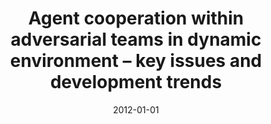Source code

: ---
# Documentation: https://wowchemy.com/docs/managing-content/

title: Agent cooperation within adversarial teams in dynamic environment – key issues
  and development trends
subtitle: ''
summary: ''
authors:
- Bartłomiej J. Dzieńkowski
- markowska-kaczmar
tags: []
categories: []
date: '2012-01-01'
lastmod: 2022-10-07T04:57:47Z
featured: false
draft: false

# Featured image
# To use, add an image named `featured.jpg/png` to your page's folder.
# Focal points: Smart, Center, TopLeft, Top, TopRight, Left, Right, BottomLeft, Bottom, BottomRight.
image:
  caption: ''
  focal_point: ''
  preview_only: false

# Projects (optional).
#   Associate this post with one or more of your projects.
#   Simply enter your project's folder or file name without extension.
#   E.g. `projects = ["internal-project"]` references `content/project/deep-learning/index.md`.
#   Otherwise, set `projects = []`.
projects: []
publishDate: '2022-10-07T04:57:46.650378Z'
publication_types:
- '6'
abstract: ''
publication: '*Transactions on computational collective intelligence VI*'
doi: 10.1007/978-3-642-29356-6_7
---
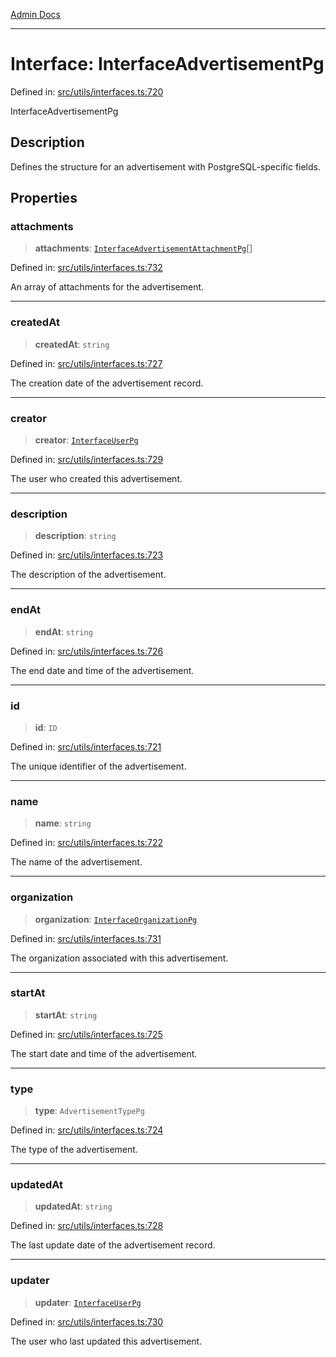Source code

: [Admin Docs](/)

***

# Interface: InterfaceAdvertisementPg

Defined in: [src/utils/interfaces.ts:720](https://github.com/PalisadoesFoundation/talawa-admin/blob/main/src/utils/interfaces.ts#L720)

InterfaceAdvertisementPg

## Description

Defines the structure for an advertisement with PostgreSQL-specific fields.

## Properties

### attachments

> **attachments**: [`InterfaceAdvertisementAttachmentPg`](utils\interfaces\README\interfaces\InterfaceAdvertisementAttachmentPg.md)[]

Defined in: [src/utils/interfaces.ts:732](https://github.com/PalisadoesFoundation/talawa-admin/blob/main/src/utils/interfaces.ts#L732)

An array of attachments for the advertisement.

***

### createdAt

> **createdAt**: `string`

Defined in: [src/utils/interfaces.ts:727](https://github.com/PalisadoesFoundation/talawa-admin/blob/main/src/utils/interfaces.ts#L727)

The creation date of the advertisement record.

***

### creator

> **creator**: [`InterfaceUserPg`](utils\interfaces\README\interfaces\InterfaceUserPg.md)

Defined in: [src/utils/interfaces.ts:729](https://github.com/PalisadoesFoundation/talawa-admin/blob/main/src/utils/interfaces.ts#L729)

The user who created this advertisement.

***

### description

> **description**: `string`

Defined in: [src/utils/interfaces.ts:723](https://github.com/PalisadoesFoundation/talawa-admin/blob/main/src/utils/interfaces.ts#L723)

The description of the advertisement.

***

### endAt

> **endAt**: `string`

Defined in: [src/utils/interfaces.ts:726](https://github.com/PalisadoesFoundation/talawa-admin/blob/main/src/utils/interfaces.ts#L726)

The end date and time of the advertisement.

***

### id

> **id**: `ID`

Defined in: [src/utils/interfaces.ts:721](https://github.com/PalisadoesFoundation/talawa-admin/blob/main/src/utils/interfaces.ts#L721)

The unique identifier of the advertisement.

***

### name

> **name**: `string`

Defined in: [src/utils/interfaces.ts:722](https://github.com/PalisadoesFoundation/talawa-admin/blob/main/src/utils/interfaces.ts#L722)

The name of the advertisement.

***

### organization

> **organization**: [`InterfaceOrganizationPg`](utils\interfaces\README\interfaces\InterfaceOrganizationPg.md)

Defined in: [src/utils/interfaces.ts:731](https://github.com/PalisadoesFoundation/talawa-admin/blob/main/src/utils/interfaces.ts#L731)

The organization associated with this advertisement.

***

### startAt

> **startAt**: `string`

Defined in: [src/utils/interfaces.ts:725](https://github.com/PalisadoesFoundation/talawa-admin/blob/main/src/utils/interfaces.ts#L725)

The start date and time of the advertisement.

***

### type

> **type**: `AdvertisementTypePg`

Defined in: [src/utils/interfaces.ts:724](https://github.com/PalisadoesFoundation/talawa-admin/blob/main/src/utils/interfaces.ts#L724)

The type of the advertisement.

***

### updatedAt

> **updatedAt**: `string`

Defined in: [src/utils/interfaces.ts:728](https://github.com/PalisadoesFoundation/talawa-admin/blob/main/src/utils/interfaces.ts#L728)

The last update date of the advertisement record.

***

### updater

> **updater**: [`InterfaceUserPg`](utils\interfaces\README\interfaces\InterfaceUserPg.md)

Defined in: [src/utils/interfaces.ts:730](https://github.com/PalisadoesFoundation/talawa-admin/blob/main/src/utils/interfaces.ts#L730)

The user who last updated this advertisement.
== == ==
### What the exercise asks
Where in the listing does the string "creator" appear? Copy every line that has it.

### Result for this task
### creator
> **creator**: [`InterfaceUserPg`](utils\interfaces\README\interfaces\InterfaceUserPg.md)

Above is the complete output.